As students got off the bus in front of the elementary school in Vanderhoof on Sept. 10, there were teachers waiting for them, to guide the kids to their individual classes. Staff first met with students to organize them in groups, in the field outside the school, to make sure there was enough space to effectively follow COVID-19 guidelines. (Aman Parhar/Omineca Express)

Vanderhoof schools see low attendance amidst Covid-19

With vaccines being administered across the region, SD91 officials are hoping to go back to regular routines by summer or fall.

Schools in Vanderhoof have seen a plunge in attendance since the uptick in Northern Health cases beginning before Christmas.

“Since late November, we have seen communities across the Northern Health region be impacted by COVID cases and exposures.
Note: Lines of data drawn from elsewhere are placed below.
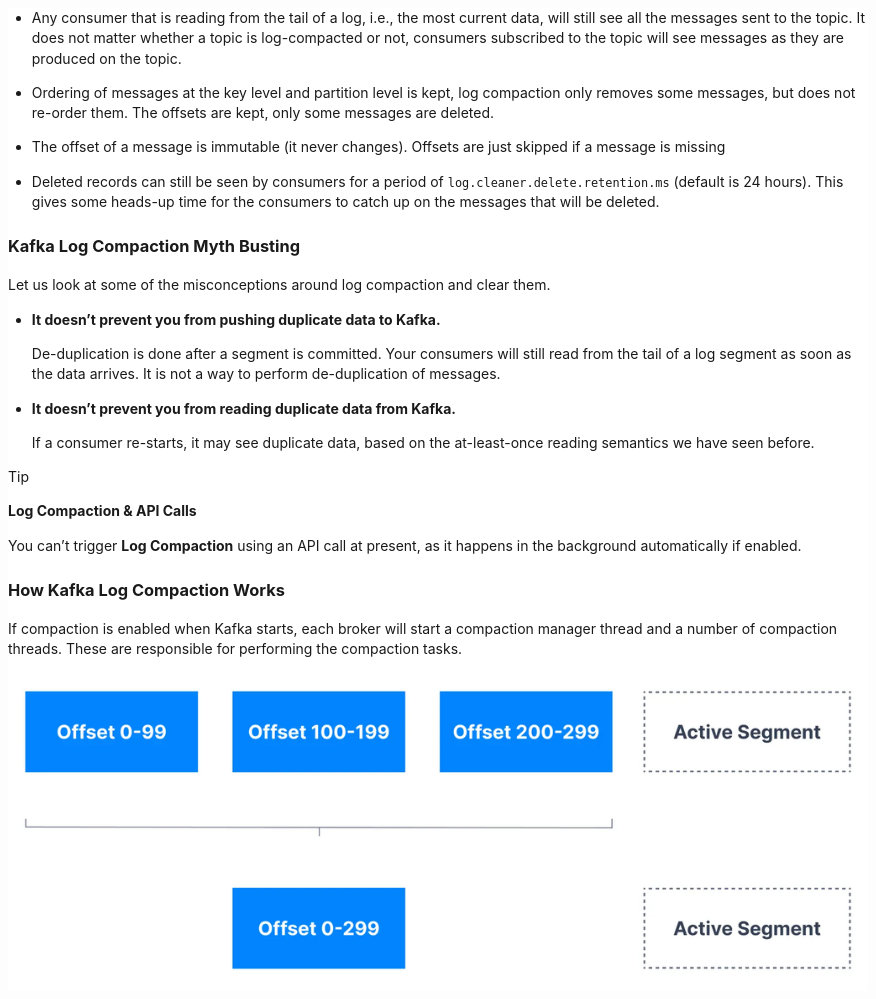 *   Any consumer that is reading from the tail of a log, i.e., the most current data, will still see all the messages sent to the topic. It does not matter whether a topic is log-compacted or not, consumers subscribed to the topic will see messages as they are produced on the topic.
    
*   Ordering of messages at the key level and partition level is kept, log compaction only removes some messages, but does not re-order them. The offsets are kept, only some messages are deleted.
    
*   The offset of a message is immutable (it never changes). Offsets are just skipped if a message is missing
    
*   Deleted records can still be seen by consumers for a period of `log.cleaner.delete.retention.ms` (default is 24 hours). This gives some heads-up time for the consumers to catch up on the messages that will be deleted.
    

### Kafka Log Compaction Myth Busting

[](#Kafka-Log-Compaction-Myth-Busting-4)

Let us look at some of the misconceptions around log compaction and clear them.

*   **It doesn’t prevent you from pushing duplicate data to Kafka.**
    
    De-duplication is done after a segment is committed. Your consumers will still read from the tail of a log segment as soon as the data arrives. It is not a way to perform de-duplication of messages.
    
*   **It doesn’t prevent you from reading duplicate data from Kafka.**
    
    If a consumer re-starts, it may see duplicate data, based on the at-least-once reading semantics we have seen before.
    

> [!TIP]
> **Log Compaction & API Calls**
>
> You can’t trigger **Log Compaction** using an API call at present, as it happens in the background automatically if enabled.

### How Kafka Log Compaction Works

[](#How-Kafka-Log-Compaction-Works-5)

If compaction is enabled when Kafka starts, each broker will start a compaction manager thread and a number of compaction threads. These are responsible for performing the compaction tasks.

![Diagram showing the way Kafka Log Compaction is achieved using Cleaner Threads created by brokers when Log Compaction is enabled.](../../static/images/Adv_Kafka_Topic_Log_Comp_3.webp "Kafka Topic Log Compaction Cleaner Thread")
As the cases in the north have increased, their impact has increased anxiety at times in various communities, which in turn has adversely impacted school attendance,” said Mike Skinner, assistant superintendent for School District 91.
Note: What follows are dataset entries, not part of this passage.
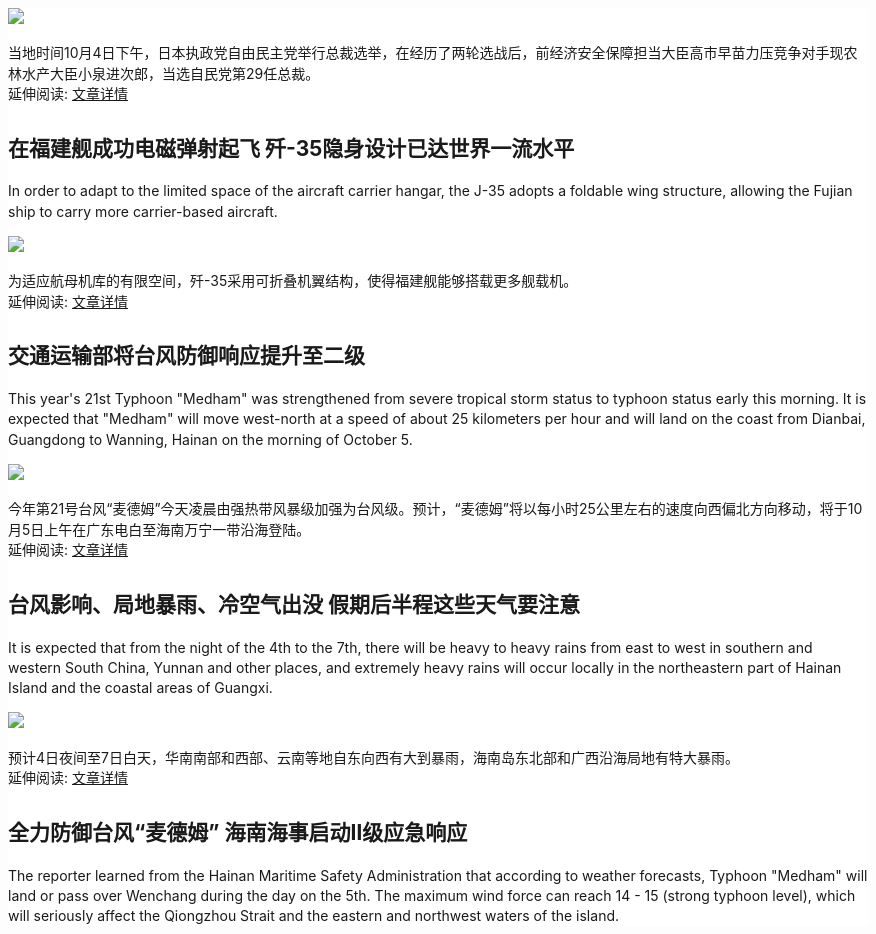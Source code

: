<img src="https://p5.img.cctvpic.com/photoworkspace/2025/10/04/2025100415344696564.jpg" />   

当地时间10月4日下午，日本执政党自由民主党举行总裁选举，在经历了两轮选战后，前经济安全保障担当大臣高市早苗力压竞争对手现农林水产大臣小泉进次郎，当选自民党第29任总裁。   
延伸阅读: [文章详情](https://news.cctv.com/2025/10/04/ARTI60sP4AFBD7KzWKUhWkz0251004.shtml)   

<qrcode title="自民党选出首位女总裁 11天后日本或产生首位女首相" image="https://p5.img.cctvpic.com/photoworkspace/2025/10/04/2025100415344696564.jpg" />   

## 在福建舰成功电磁弹射起飞 歼-35隐身设计已达世界一流水平   
In order to adapt to the limited space of the aircraft carrier hangar, the J-35 adopts a foldable wing structure, allowing the Fujian ship to carry more carrier-based aircraft.   

<img src="https://p3.img.cctvpic.com/photoworkspace/2025/10/04/2025100415274837801.jpg" />   

为适应航母机库的有限空间，歼-35采用可折叠机翼结构，使得福建舰能够搭载更多舰载机。   
延伸阅读: [文章详情](https://military.cctv.com/2025/10/04/ARTIlFcFJJhVfkB9xcT2VuWe251004.shtml)   

<qrcode title="在福建舰成功电磁弹射起飞 歼-35隐身设计已达世界一流水平" image="https://p3.img.cctvpic.com/photoworkspace/2025/10/04/2025100415274837801.jpg" />   

## 交通运输部将台风防御响应提升至二级   
This year's 21st Typhoon "Medham" was strengthened from severe tropical storm status to typhoon status early this morning. It is expected that "Medham" will move west-north at a speed of about 25 kilometers per hour and will land on the coast from Dianbai, Guangdong to Wanning, Hainan on the morning of October 5.   

<img src="https://p3.img.cctvpic.com/photoworkspace/2025/10/04/2025100415310577774.jpg" />   

今年第21号台风“麦德姆”今天凌晨由强热带风暴级加强为台风级。预计，“麦德姆”将以每小时25公里左右的速度向西偏北方向移动，将于10月5日上午在广东电白至海南万宁一带沿海登陆。   
延伸阅读: [文章详情](https://news.cctv.com/2025/10/04/ARTISBekGciE6eZ8KJA1MQvg251004.shtml)   

<qrcode title="交通运输部将台风防御响应提升至二级" image="https://p3.img.cctvpic.com/photoworkspace/2025/10/04/2025100415310577774.jpg" />   

## 台风影响、局地暴雨、冷空气出没 假期后半程这些天气要注意   
It is expected that from the night of the 4th to the 7th, there will be heavy to heavy rains from east to west in southern and western South China, Yunnan and other places, and extremely heavy rains will occur locally in the northeastern part of Hainan Island and the coastal areas of Guangxi.   

<img src="https://p5.img.cctvpic.com/photoworkspace/2025/10/04/2025100415232060712.jpg" />   

预计4日夜间至7日白天，华南南部和西部、云南等地自东向西有大到暴雨，海南岛东北部和广西沿海局地有特大暴雨。   
延伸阅读: [文章详情](https://news.cctv.com/2025/10/04/ARTIqguGU3ybmAbkdxZqMmVo251004.shtml)   

<qrcode title="台风影响、局地暴雨、冷空气出没 假期后半程这些天气要注意" image="https://p5.img.cctvpic.com/photoworkspace/2025/10/04/2025100415232060712.jpg" />   

## 全力防御台风“麦德姆” 海南海事启动Ⅱ级应急响应   
The reporter learned from the Hainan Maritime Safety Administration that according to weather forecasts, Typhoon "Medham" will land or pass over Wenchang during the day on the 5th. The maximum wind force can reach 14 - 15 (strong typhoon level), which will seriously affect the Qiongzhou Strait and the eastern and northwest waters of the island.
“We continue to have a smattering of schools that are still struggling with attendance primarily due to unique circumstances for that community-specific to COVID,” he said.

READ MORE: SD91’s back-to-school plan is approved: Here’s what to expect

Many families took an early winter break, Skinner said, adding that the school district is thankful to families who returned to schools in early January.

All school districts in the province have been following preventive measures to deal with the pandemic. Locally, SD91 has modified timetables and schedules, which resulted in cancelling various activities, clubs and sports, he said.

Meanwhile, last year, graduation ceremonies were held virtually and Skinner finds the possibility of same in 2021.

“These types of events are milestones, and we cannot replace the normal traditions during COVID, but everyone is committed to working together under these unprecedented circumstances,” he said.

As of March 15, there have been 110 confirmed deaths related to COVID-19 in Northern Health. Skinner said school district officials are deeply saddened for the families that have lost loved ones to COVID.

“Our thoughts are with them during these difficult times,” he added.

With vaccines being administered across the region, Skinner said SD91 is hoping to have schools running on regular schedules soon.

“We follow all Public Health guidelines, and SD91 receive more guidance for our September planning later this spring from the Ministry of Education. The arrival of vaccines in BC gives everyone hope that we can return to some regular routines by the summer or fall,” he said.

Under new COVID-19 learning structures, staff and students have adapted quickly to technologies like Zoom and Microsoft Teams.

The school district is aiming at creating a speaker series which is focused on their strategic goal of Honouring Diversity. A variety of respected speakers will be invited to present to the communities covered by SD91.